- 14 May 2013 at 6:27 PM
You don’t have to agree with everything the SEC does to respect the way they do it: passive-aggressively. Felix Salmon this morning discussed “the problematic JOBS Act, where the SEC has done a good job of stalling on various silly yet Congressionally-mandated reforms,” and the SEC’s similar strategy of “being sensible and dragging its feet” on Congressional dedecimalization proposals. If you’re a regulatory agency tasked by Congress with implementing a new law, and you don’t feel like it, the best approach is always to commission a study.
Is that what’s going on with ratings agency reform proposals?
The 2010 Dodd-Frank financial-overhaul law requires the SEC to create a board that would assign a rating firm to evaluate structured-finance deals or come up with another option to eliminate the conflicts that could arise when debt issuers pay rating firms to rate their bonds. … Sen. Al Franken (D., Minn.) proposed the legislation, which is known as the Franken Amendment.
… Mr. Franken defended his proposal Tuesday to attendees at the round table, including SEC commissioners and SEC Chairman Mary Jo White. He also called on the agency to make changes to the credit-rating industry.
“My plea today is that you take action,” Mr. Franken said. “Millions of Americans lost their jobs because the credit rating agencies didn’t do their jobs,” he said.1 …
The agency published a report in December – six months late – that was widely expected to announce regulatory changes. Instead, the report proposed more discussion and the convening of a round table.
So hahahaha SEC you suck but the problem seems genuinely hard doesn’t it? Here’s the report and it raises a bunch of problems with the Franken Amendment idea of a government system matching issuers to raters, from the operational (“One commenter observes that there would be thousands of structured finance products that would need to be rated at any given time,2 and that the CRA Board would need to have a detailed understanding of each NRSRO’s qualities in order to assign an NRSRO to rate each of those products”) through the constitutional (“government intervention into the selection of who can or cannot render an opinion about the creditworthiness of assets could attract litigation on First Amendment grounds”3) to the symbolic:4
Commenters generally are concerned that the Section 15E(w) System is contrary to government efforts to reduce investor reliance on credit ratings and that investors would rely too heavily on ratings if they were deemed vetted by the CRA Board. One commenter argues that the system would further entrench certain NRSROs “by creating a government-sanctioned special category of NRSROs that are the only NRSROs that are permitted to issue initial credit ratings to issuers.” Another commenter argues that the system is inconsistent with government efforts to reduce reliance on ratings because investors might view the assigned NRSRO producing a rating as a government appointed and regulated entity. Similarly, other commenters argue that the ratings produced by the system could be viewed as having a government seal of approval, running counter to the goal of reducing reliance on ratings generally. Other commenters believe that investors would be less likely to perform appropriate analysis and due diligence if the ratings were seen as indirectly sanctioned by the government through the CRA Board or because the rating produced by the assigned NRSRO is the “right” or “government-sanctioned” rating.
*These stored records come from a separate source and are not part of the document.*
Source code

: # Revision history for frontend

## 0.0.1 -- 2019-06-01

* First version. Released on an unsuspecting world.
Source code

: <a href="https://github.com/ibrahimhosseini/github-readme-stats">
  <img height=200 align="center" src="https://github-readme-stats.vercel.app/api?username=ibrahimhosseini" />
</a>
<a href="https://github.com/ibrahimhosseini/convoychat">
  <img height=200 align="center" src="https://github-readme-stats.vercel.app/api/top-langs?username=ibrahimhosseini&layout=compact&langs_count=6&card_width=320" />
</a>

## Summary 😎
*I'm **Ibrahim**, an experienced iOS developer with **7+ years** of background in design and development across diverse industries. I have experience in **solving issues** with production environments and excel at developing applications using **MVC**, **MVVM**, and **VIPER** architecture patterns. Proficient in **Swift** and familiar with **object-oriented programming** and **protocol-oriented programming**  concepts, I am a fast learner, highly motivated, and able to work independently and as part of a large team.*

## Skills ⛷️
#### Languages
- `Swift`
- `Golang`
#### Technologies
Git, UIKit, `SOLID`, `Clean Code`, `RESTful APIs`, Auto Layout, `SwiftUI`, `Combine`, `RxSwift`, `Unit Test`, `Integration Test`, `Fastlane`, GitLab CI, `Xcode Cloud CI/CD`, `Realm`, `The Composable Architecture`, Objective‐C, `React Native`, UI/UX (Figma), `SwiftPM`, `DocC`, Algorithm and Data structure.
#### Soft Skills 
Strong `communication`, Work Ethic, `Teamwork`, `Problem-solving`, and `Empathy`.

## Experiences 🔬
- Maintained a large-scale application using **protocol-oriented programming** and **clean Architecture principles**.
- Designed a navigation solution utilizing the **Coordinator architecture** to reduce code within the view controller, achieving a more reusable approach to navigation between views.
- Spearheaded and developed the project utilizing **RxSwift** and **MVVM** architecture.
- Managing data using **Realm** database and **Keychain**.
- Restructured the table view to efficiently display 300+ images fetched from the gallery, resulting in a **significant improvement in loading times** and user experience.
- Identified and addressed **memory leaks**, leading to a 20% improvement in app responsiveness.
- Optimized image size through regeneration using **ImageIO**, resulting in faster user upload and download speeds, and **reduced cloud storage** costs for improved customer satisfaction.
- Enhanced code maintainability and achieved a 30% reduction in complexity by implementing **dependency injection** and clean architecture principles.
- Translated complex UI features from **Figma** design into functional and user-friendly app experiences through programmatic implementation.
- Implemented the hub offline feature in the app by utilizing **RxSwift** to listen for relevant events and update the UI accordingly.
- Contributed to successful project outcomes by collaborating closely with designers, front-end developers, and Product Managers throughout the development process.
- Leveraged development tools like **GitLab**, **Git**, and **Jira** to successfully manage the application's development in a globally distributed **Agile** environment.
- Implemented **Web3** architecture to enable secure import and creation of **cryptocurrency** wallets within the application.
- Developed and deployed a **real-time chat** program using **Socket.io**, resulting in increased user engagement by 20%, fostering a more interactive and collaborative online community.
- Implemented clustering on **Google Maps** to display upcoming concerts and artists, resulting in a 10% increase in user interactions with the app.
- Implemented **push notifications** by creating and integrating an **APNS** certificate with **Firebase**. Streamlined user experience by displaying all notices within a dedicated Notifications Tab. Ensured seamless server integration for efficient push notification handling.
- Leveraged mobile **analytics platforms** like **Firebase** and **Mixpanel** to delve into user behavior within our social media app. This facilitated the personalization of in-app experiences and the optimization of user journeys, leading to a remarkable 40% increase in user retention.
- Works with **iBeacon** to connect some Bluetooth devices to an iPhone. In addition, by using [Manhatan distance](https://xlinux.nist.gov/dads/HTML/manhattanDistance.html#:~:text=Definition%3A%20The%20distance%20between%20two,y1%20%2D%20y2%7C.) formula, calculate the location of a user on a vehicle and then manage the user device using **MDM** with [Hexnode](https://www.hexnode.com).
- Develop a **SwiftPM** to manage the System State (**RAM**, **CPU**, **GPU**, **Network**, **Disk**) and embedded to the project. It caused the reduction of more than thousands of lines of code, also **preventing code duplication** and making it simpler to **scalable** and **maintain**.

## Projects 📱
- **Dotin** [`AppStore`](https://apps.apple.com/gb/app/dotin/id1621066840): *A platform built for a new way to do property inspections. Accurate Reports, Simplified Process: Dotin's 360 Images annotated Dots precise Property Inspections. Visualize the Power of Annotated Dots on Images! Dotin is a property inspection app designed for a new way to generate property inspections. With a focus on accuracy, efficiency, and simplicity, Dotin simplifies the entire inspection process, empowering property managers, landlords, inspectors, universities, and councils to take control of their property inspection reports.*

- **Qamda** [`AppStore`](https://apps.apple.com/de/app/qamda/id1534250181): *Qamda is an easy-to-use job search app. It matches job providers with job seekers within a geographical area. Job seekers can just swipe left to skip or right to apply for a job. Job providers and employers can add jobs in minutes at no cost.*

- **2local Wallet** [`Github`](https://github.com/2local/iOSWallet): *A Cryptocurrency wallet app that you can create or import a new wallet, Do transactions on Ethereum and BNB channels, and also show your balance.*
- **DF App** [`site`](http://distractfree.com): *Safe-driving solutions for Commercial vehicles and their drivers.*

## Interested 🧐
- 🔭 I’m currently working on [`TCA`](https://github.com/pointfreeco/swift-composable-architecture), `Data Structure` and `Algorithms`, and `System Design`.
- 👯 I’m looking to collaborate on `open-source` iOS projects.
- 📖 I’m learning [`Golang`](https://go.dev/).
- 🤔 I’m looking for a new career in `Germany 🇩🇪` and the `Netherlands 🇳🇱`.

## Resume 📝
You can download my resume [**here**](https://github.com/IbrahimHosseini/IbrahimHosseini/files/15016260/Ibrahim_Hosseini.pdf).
The report discusses other models (issuer-pay, investor-pay, etc.) and mostly hems and haws a lot. Round-table it up! The round table was today and from what I can tell seems to have been inconclusive. (Do round tables ever end with unanimity?) My favorite type of credit rating – the unsolicited passive-aggressive “You don’t pay us to rate your deal? Okay fine we rate it anyway. We rate it F!” – which of course raises its own conflicts, seems to be getting a lot of attention. Issuers continue to shop around for the best ratings.
- nobody, like, “believes” ratings,5 but
- lots of big pools of money use ratings to comply with some sort of requirement (imposed by bank capital or liquidity regulation, prime money market fund regulation, investment charter, whatever) that they only invest in AAA or investment grade or rated or whatever securities.
Thus both sides of pretty much every trade – issuers and investors – will want the highest possible ratings on the riskiest (and thus returniest) things: if you don’t like the risk of the AAA tranche, you can always not buy it, but you want the option of buying it and giving it zero risk weight or whatever.6 This explains such basic anomalies as (1) why AAA CDO tranches had higher yields than AA corporate bonds and (2) why CPDOs existed.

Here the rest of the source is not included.